Collaborating with the corporate sector can bring a university great benefits; it can also involve unacceptable compromises. An academic leader offers a few basic guiding principles

Corporate partnerships:
what's in it for the university?

Peter Likins

The phrase "technology transfer" was born in a military context, referring to the one-way transfer of technological applications developed in the military to commercial industry. A different process takes place when the source is a university rather than, say, the Air Force. What usually emanates from the university is not the technology but the underlying science -- new understanding, not product development -- and the flow of information between the partners is much more interactive than the term implies.

Most of the innovation that ultimately manifests itself in commercial applications comes from within industry, not from the university. To create products that work in the marketplace, one needs a deep understanding of market demands, and few of us in higher education have that experience or the related intuitive sense. Usually, professors and students develop an understanding of physical phenomena, communication strategies, or engineering methods, then collaborate with technical people outside the universities in the kind of dialogue that permits each party to understand what the other has to contribute. The key phenomenon -- something that is often missing, but something one can deliberately foster -- is personal cross- communication between the creative people on both sides, those with a well-developed sense of science or theory and those with a keen sense of market opportunities.

Regardless of the benefits each draws from contact with the other, the missions of for-profit corporations and universities remain different. A corporation's purpose is to maximize financial benefit while operating within societal constraints; the university primarily maximizes societal benefits within financial constraints. That distinction alters the motivations of the principal actors. Professors are rewarded, through promotions and reputation in the field, for maximizing the benefit to society and may not be mindful of industry's need to maximize financial benefit through patents and control of intellectual property. From the faculty's perspective, the ideal disposition of intellectual property is to place it into the public domain instantly. Conversely, the corporate sector is not motivated to make ideas accessible to others in the research community at all. Effective collaborations usually come about where there is both a professor who accepts the legitimacy of the profit motive and someone in industry who accepts the need to communicate research results into the public domain.

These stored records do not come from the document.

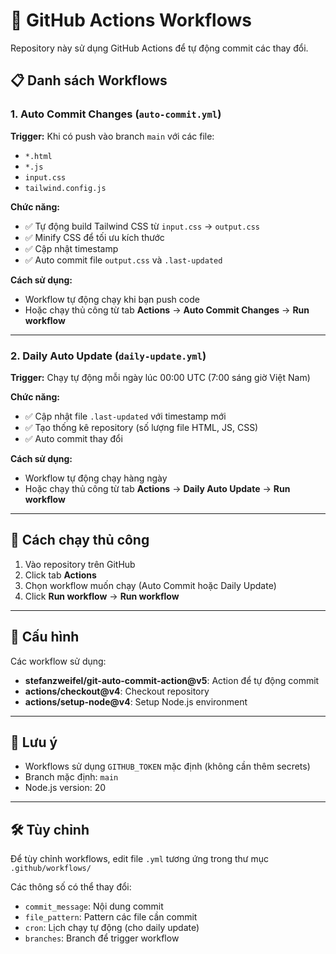 # 🤖 GitHub Actions Workflows

Repository này sử dụng GitHub Actions để tự động commit các thay đổi.

## 📋 Danh sách Workflows

### 1. Auto Commit Changes (`auto-commit.yml`)

**Trigger:** Khi có push vào branch `main` với các file:

-   `*.html`
-   `*.js`
-   `input.css`
-   `tailwind.config.js`

**Chức năng:**

-   ✅ Tự động build Tailwind CSS từ `input.css` → `output.css`
-   ✅ Minify CSS để tối ưu kích thước
-   ✅ Cập nhật timestamp
-   ✅ Auto commit file `output.css` và `.last-updated`

**Cách sử dụng:**

-   Workflow tự động chạy khi bạn push code
-   Hoặc chạy thủ công từ tab **Actions** → **Auto Commit Changes** → **Run workflow**

---

### 2. Daily Auto Update (`daily-update.yml`)

**Trigger:** Chạy tự động mỗi ngày lúc 00:00 UTC (7:00 sáng giờ Việt Nam)

**Chức năng:**

-   ✅ Cập nhật file `.last-updated` với timestamp mới
-   ✅ Tạo thống kê repository (số lượng file HTML, JS, CSS)
-   ✅ Auto commit thay đổi

**Cách sử dụng:**

-   Workflow tự động chạy hàng ngày
-   Hoặc chạy thủ công từ tab **Actions** → **Daily Auto Update** → **Run workflow**

---

## 🚀 Cách chạy thủ công

1. Vào repository trên GitHub
2. Click tab **Actions**
3. Chọn workflow muốn chạy (Auto Commit hoặc Daily Update)
4. Click **Run workflow** → **Run workflow**

---

## 🔧 Cấu hình

Các workflow sử dụng:

-   **stefanzweifel/git-auto-commit-action@v5**: Action để tự động commit
-   **actions/checkout@v4**: Checkout repository
-   **actions/setup-node@v4**: Setup Node.js environment

---

## 📝 Lưu ý

-   Workflows sử dụng `GITHUB_TOKEN` mặc định (không cần thêm secrets)
-   Branch mặc định: `main`
-   Node.js version: 20

---

## 🛠️ Tùy chỉnh

Để tùy chỉnh workflows, edit file `.yml` tương ứng trong thư mục `.github/workflows/`

Các thông số có thể thay đổi:

-   `commit_message`: Nội dung commit
-   `file_pattern`: Pattern các file cần commit
-   `cron`: Lịch chạy tự động (cho daily update)
-   `branches`: Branch để trigger workflow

It is when the principal actors hand off the process to parties who do not understand each other's values that trouble happens. (Typically, it is not the scientists or engineers, but the lawyers or financial managers on either side, who find themselves at loggerheads.)

Some misunderstandings over intellectual property stem from the different emphasis on time in the marketplace and the academic research world. A competitive advantage comes from getting an idea to the market first. Particularly in industries such as pharmaceuticals or commercial electronics, the source of value is that race to market, not permanent protection of intellectual property. Firms want to exploit the advantages of an innovation before competitors catch up, because they inevitably will: 18 to 24 months later, someone else will have a better product. In the 1990s, a company cannot rest on its patents and base itself on a single idea, as many did in the '50s or '60s. The strategy is to go get the next idea, the next, and the next, so that constant innovation becomes a corporate lifestyle. There is no corporate incentive to lock up intellectual property forever, and universities can often accommodate modest delays in public communications.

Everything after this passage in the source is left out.